Un tempo si sarebbe potuto dire che il duello tra la point guard dei Brooklyn Nets Deron Williams e l’esplosiva stella dei Thunder Russell Westbrook , duello che avrà luogo stanotte in quel dell’Oklahoma, sarebbe stato tra due dei giocatori di elitè nel ruolo di playmaker all’interno della lega americana. Senonché è innegabile che il rendimento di Deron Williams è in costante calo da qualche anno a questa parte e che, cifre a parte, non è più lo stesso giocatore che appena entrato nella lega rivaleggiava a viso aperto con CP3 per stabilire chi fosse il migliore dei due nel ruolo di PG (e nonostante nessuno dei due abbia ancora vinto un titolo, credo che non ci sia, ora come allora, alcun dubbio su chi tra Deron e CP3 sia più forte!). Questa situazione non è sfuggita allo stesso Williams, che ha apertamente ammesso al NYPost:
“Non credo di stare giocando come uno dei playmaker d’elité di questa lega. Credo di poterlo essere, ma devo capire come fare”.

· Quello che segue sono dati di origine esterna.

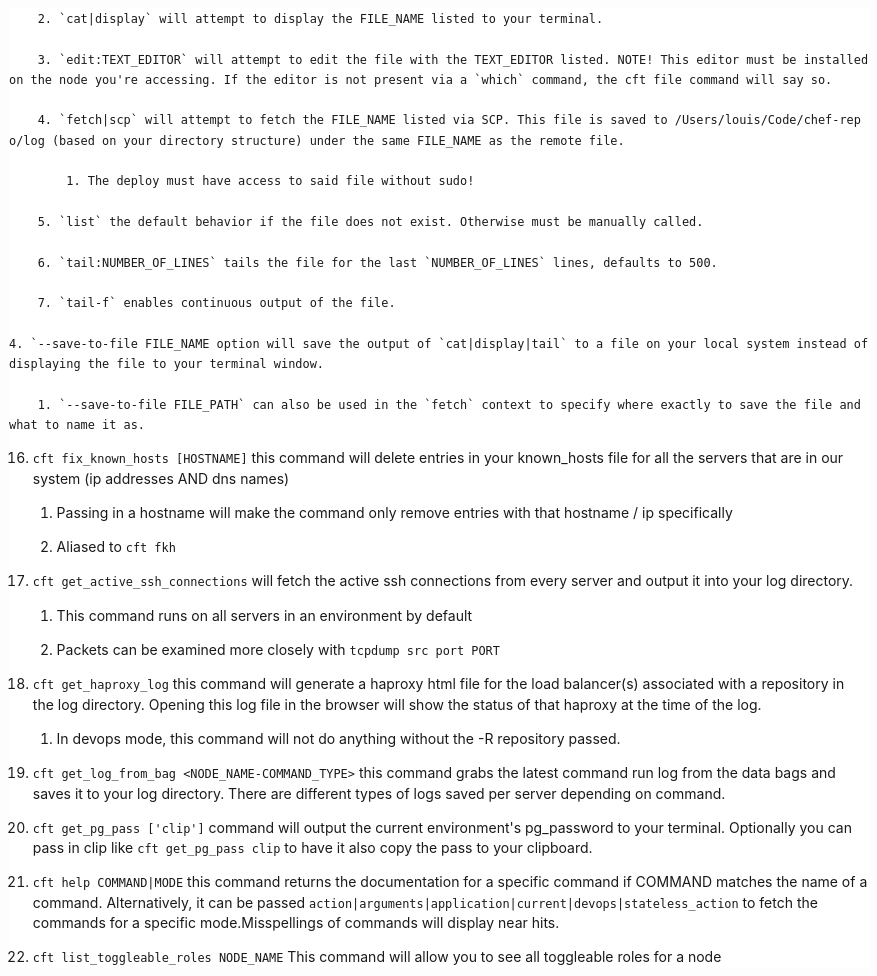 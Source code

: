         2. `cat|display` will attempt to display the FILE_NAME listed to your terminal.

        3. `edit:TEXT_EDITOR` will attempt to edit the file with the TEXT_EDITOR listed. NOTE! This editor must be installed on the node you're accessing. If the editor is not present via a `which` command, the cft file command will say so.

        4. `fetch|scp` will attempt to fetch the FILE_NAME listed via SCP. This file is saved to /Users/louis/Code/chef-repo/log (based on your directory structure) under the same FILE_NAME as the remote file.

            1. The deploy must have access to said file without sudo!

        5. `list` the default behavior if the file does not exist. Otherwise must be manually called.

        6. `tail:NUMBER_OF_LINES` tails the file for the last `NUMBER_OF_LINES` lines, defaults to 500.

        7. `tail-f` enables continuous output of the file.

    4. `--save-to-file FILE_NAME option will save the output of `cat|display|tail` to a file on your local system instead of displaying the file to your terminal window.

        1. `--save-to-file FILE_PATH` can also be used in the `fetch` context to specify where exactly to save the file and what to name it as.

16. `cft fix_known_hosts [HOSTNAME]` this command will delete entries in your known_hosts file for all the servers that are in our system (ip addresses AND dns names)

    1. Passing in a hostname will make the command only remove entries with that hostname / ip specifically

    2. Aliased to `cft fkh`

17. `cft get_active_ssh_connections` will fetch the active ssh connections from every server and output it into your log directory.

    1. This command runs on all servers in an environment by default

    2. Packets can be examined more closely with `tcpdump src port PORT`

18. `cft get_haproxy_log` this command will generate a haproxy html file for the load balancer(s) associated with a repository in the log directory. Opening this log file in the browser will show the status of that haproxy at the time of the log. 

    1. In devops mode, this command will not do anything without the -R repository passed.

19. `cft get_log_from_bag <NODE_NAME-COMMAND_TYPE>` this command grabs the latest command run log from the data bags and saves it to your log directory. There are different types of logs saved per server depending on command.

20. `cft get_pg_pass ['clip']` command will output the current environment's pg_password to your terminal. Optionally you can pass in clip like `cft get_pg_pass clip` to have it also copy the pass to your clipboard.

21. `cft help COMMAND|MODE` this command returns the documentation for a specific command if COMMAND matches the name of a command. Alternatively, it can be passed `action|arguments|application|current|devops|stateless_action` to fetch the commands for a specific mode.Misspellings of commands will display near hits.

22. `cft list_toggleable_roles NODE_NAME` This command will allow you to see all toggleable roles for a node
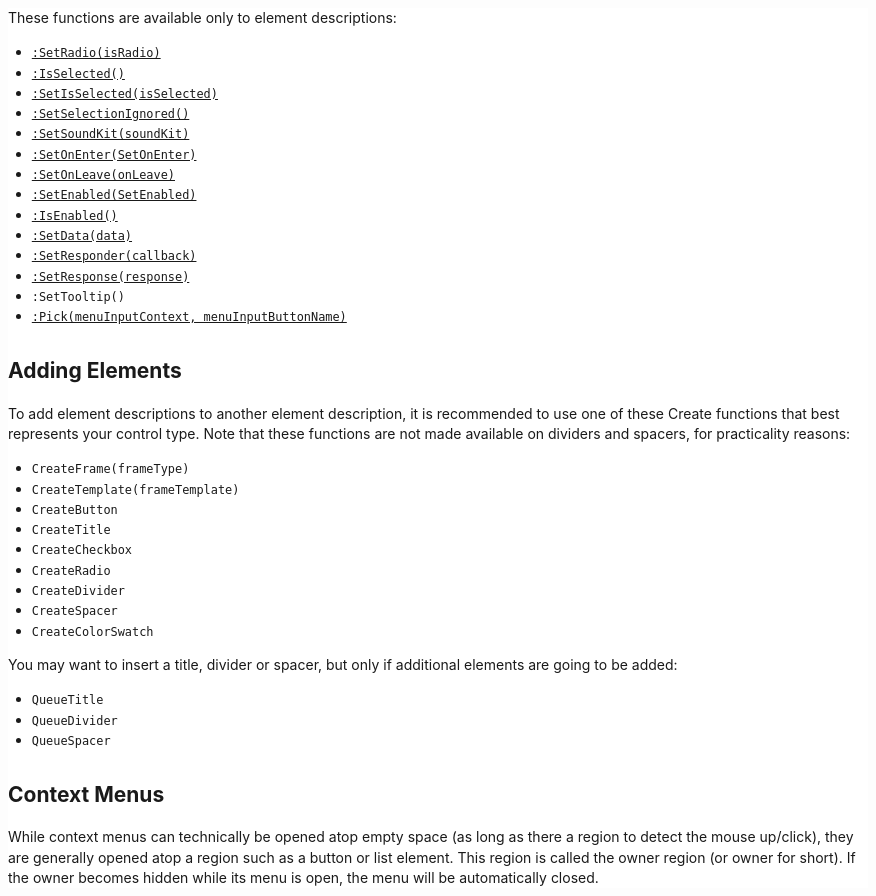 These functions are available only to element descriptions:
- [`:SetRadio(isRadio)`](https://github.com/Gethe/wow-ui-source/blob/ptr2/Interface/AddOns/Blizzard_Menu/Menu.lua#L621)
- [`:IsSelected()`](https://github.com/Gethe/wow-ui-source/blob/ptr2/Interface/AddOns/Blizzard_Menu/Menu.lua#L633)
- [`:SetIsSelected(isSelected)`](https://github.com/Gethe/wow-ui-source/blob/ptr2/Interface/AddOns/Blizzard_Menu/Menu.lua#L629)
- [`:SetSelectionIgnored()`](https://github.com/Gethe/wow-ui-source/blob/ptr2/Interface/AddOns/Blizzard_Menu/Menu.lua#L665)
- [`:SetSoundKit(soundKit)`](https://github.com/Gethe/wow-ui-source/blob/ptr2/Interface/AddOns/Blizzard_Menu/Menu.lua#L673)
- [`:SetOnEnter(SetOnEnter)`](https://github.com/Gethe/wow-ui-source/blob/ptr2/Interface/AddOns/Blizzard_Menu/Menu.lua#L701)
- [`:SetOnLeave(onLeave)`](https://github.com/Gethe/wow-ui-source/blob/ptr2/Interface/AddOns/Blizzard_Menu/Menu.lua#L701)
- [`:SetEnabled(SetEnabled)`](https://github.com/Gethe/wow-ui-source/blob/ptr2/Interface/AddOns/Blizzard_Menu/Menu.lua#L743)
- [`:IsEnabled()`](https://github.com/Gethe/wow-ui-source/blob/ptr2/Interface/AddOns/Blizzard_Menu/Menu.lua#L747)
- [`:SetData(data)`](https://github.com/Gethe/wow-ui-source/blob/ptr2/Interface/AddOns/Blizzard_Menu/Menu.lua#L763)
- [`:SetResponder(callback)`](https://github.com/Gethe/wow-ui-source/blob/ptr2/Interface/AddOns/Blizzard_Menu/Menu.lua#L771)
- [`:SetResponse(response)`](https://github.com/Gethe/wow-ui-source/blob/ptr2/Interface/AddOns/Blizzard_Menu/Menu.lua#L775)
- `:SetTooltip()`
- [`:Pick(menuInputContext, menuInputButtonName)`](https://github.com/Gethe/wow-ui-source/blob/ptr2/Interface/AddOns/Blizzard_Menu/Menu.lua#L793)

## Adding Elements
To add element descriptions to another element description, it is recommended to use one of these Create functions that
best represents your control type. Note that these functions are not made available on dividers and spacers, for practicality reasons:

- `CreateFrame(frameType)`
- `CreateTemplate(frameTemplate)`
- `CreateButton`
- `CreateTitle`
- `CreateCheckbox`
- `CreateRadio`
- `CreateDivider`
- `CreateSpacer`
- `CreateColorSwatch`

You may want to insert a title, divider or spacer, but only if additional elements are going to be added:
- `QueueTitle`
- `QueueDivider`
- `QueueSpacer`

## Context Menus
While context menus can technically be opened atop empty space (as long as there a region to detect the mouse up/click), they are
generally opened atop a region such as a button or list element. This region is called the owner region (or owner for short).
If the owner becomes hidden while its menu is open, the menu will be automatically closed.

Sentire queste parole da quella che dovrebbe essere la tua superstar non deve essere bello quando sei la dirigenza dei Nets, soprattutto se hai appena rifirmato Williams con una accordo per 5 anni a 100 milioni di dollari con la fiducia di avere uno dei migliori giocatori della Lega e potenzialmente una delle migliori PG, facendone dunque il cardine del nuovo corso Nets. D-Will invece sta deludendo parecchio le aspettative iniziali, e sembra essere diventato solo un giocatore di medio livello. Un giocatore che nelle 30 gare finora disputate ha messo insieme 16,3 punti di media con 7,5 assist, ma tirando con il 39,9% dal campo e il 30% da tre punti. Le difficoltà al tiro nel numero 8 di Brooklyn sono state decisive per le perfomance negative dei Nets che nel mese di Dicembre hanno fatto registrare un pessimo 5-11 che ha portato al licenziamento di coach Avery Johnson (sostituito ad interim da P.J.Carlesimo).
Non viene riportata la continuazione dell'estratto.